The Bring Your Own Device (BYOD) trend has picked up more steam in recent months with the number of global mobile workers using their own smartphones at work approaching nearly 50 per cent, and the number of employers provisioning staff with handsets falling sharply, according to a new survey by iPass.

The mobile managed services provider will release its Q4 Mobile Workforce Report on Thursday, which surveyed nearly 1,700 mobile workers at 1,100 enterprises around the world.

The latest iPass research found that 46 per cent of surveyed employees say they use their own smartphones for work, up from 42 per cent in the same period a year ago. Meanwhile, the number of companies that provision employees with smartphones fell sharply to 33 per cent in the time period researched, down from 58 per cent in 2011.

There were more interesting tidbits from the iPass study, including a breakdown of favourite devices among mobile workers.

The iPhone held on to the top spot in terms of popularity among those surveyed, with 53 per cent naming Apple's handset as their first choice, up from 45 per cent the year before. Phones running Google's Android mobile operating system eclipsed RIM's BlackBerry smartphones in popularity for the first time since iPass has been conducting its research.

Meanwhile, just 5 per cent of those polled said they currently use one of Microsoft's Windows Phone devices but iPass noted that 8 per cent think they'll be getting one by the end of 2013.

Turning to tablets, Apple's iPad remained the most popular slate in the enterprise, with 54 per cent of respondents saying they either owned one or planned to get one by the end of next year, according to iPass.

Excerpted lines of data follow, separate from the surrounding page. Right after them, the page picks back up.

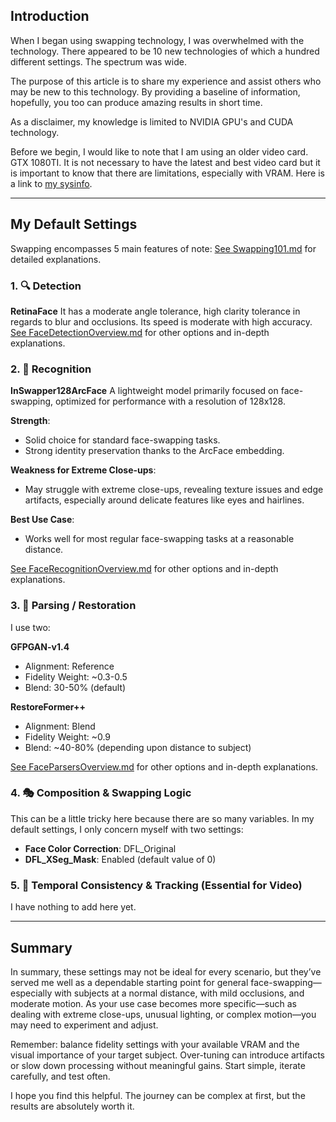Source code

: ## Introduction

When I began using swapping technology, I was overwhelmed with the technology. There appeared to be 10 new technologies of which a hundred different settings. The spectrum was wide.

The purpose of this article is to share my experience and assist others who may be new to this technology. By providing a baseline of information, hopefully, you too can produce amazing results in short time.

As a disclaimer, my knowledge is limited to NVIDIA GPU's and CUDA technology.

Before we begin, I would like to note that I am using an older video card. GTX 1080TI. It is not necessary to have the latest and best video card but it is important to know that there are limitations, especially with VRAM. Here is a link to [my sysinfo](./supplements/mysysinfo.md).

---

## My Default Settings

Swapping encompasses 5 main features of note:
[See Swapping101.md](./Swapping101.md) for detailed explanations.

### 1. 🔍 Detection

**RetinaFace**
It has a moderate angle tolerance, high clarity tolerance in regards to blur and occlusions. Its speed is moderate with high accuracy.
[See FaceDetectionOverview.md](./FaceDetectionOverview.md) for other options and in-depth explanations.

### 2. 🧠 Recognition

**InSwapper128ArcFace**
A lightweight model primarily focused on face-swapping, optimized for performance with a resolution of 128x128.

**Strength**:

* Solid choice for standard face-swapping tasks.
* Strong identity preservation thanks to the ArcFace embedding.

**Weakness for Extreme Close-ups**:

* May struggle with extreme close-ups, revealing texture issues and edge artifacts, especially around delicate features like eyes and hairlines.

**Best Use Case**:

* Works well for most regular face-swapping tasks at a reasonable distance.

[See FaceRecognitionOverview.md](./FaceRecognitionOverview.md) for other options and in-depth explanations.

### 3. 🧬 Parsing / Restoration

I use two:

**GFPGAN-v1.4**

* Alignment: Reference
* Fidelity Weight: \~0.3-0.5
* Blend: 30-50% (default)

**RestoreFormer++**

* Alignment: Blend
* Fidelity Weight: \~0.9
* Blend: \~40-80% (depending upon distance to subject)

[See FaceParsersOverview.md](./FaceParsersOverview.md) for other options and in-depth explanations.

### 4. 🎭 Composition & Swapping Logic

This can be a little tricky here because there are so many variables. In my default settings, I only concern myself with two settings:

* **Face Color Correction**: DFL\_Original
* **DFL\_XSeg\_Mask**: Enabled (default value of 0)

### 5. 🧭 Temporal Consistency & Tracking (Essential for Video)

I have nothing to add here yet.

---

## Summary

In summary, these settings may not be ideal for every scenario, but they’ve served me well as a dependable starting point for general face-swapping—especially with subjects at a normal distance, with mild occlusions, and moderate motion. As your use case becomes more specific—such as dealing with extreme close-ups, unusual lighting, or complex motion—you may need to experiment and adjust.

Remember: balance fidelity settings with your available VRAM and the visual importance of your target subject. Over-tuning can introduce artifacts or slow down processing without meaningful gains. Start simple, iterate carefully, and test often.

I hope you find this helpful. The journey can be complex at first, but the results are absolutely worth it.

The remote workforce-focused MSP also pointed to a potential clash of priorities between enterprises and employees stemming from the BYOD movement. Apparently, mobile workers rate connectivity cost as their least important criteria when selecting a mobile network provider, "creating the potential for a 'bill shock' response by enterprises that don't have cost control policies as part of their BYOD plan," iPass said.

What's more, connectivity issues are affecting respondents' productivity more than ever, in their view. About half said "poor connectivity is impacting their efficiency" this year, up from 42 per cent in 2011.

One thing's for sure - mobile workers value the heck out of their devices. Those surveyed ranked their smartphones behind only their wallets and keys as "the most important items in their lives," iPass reported.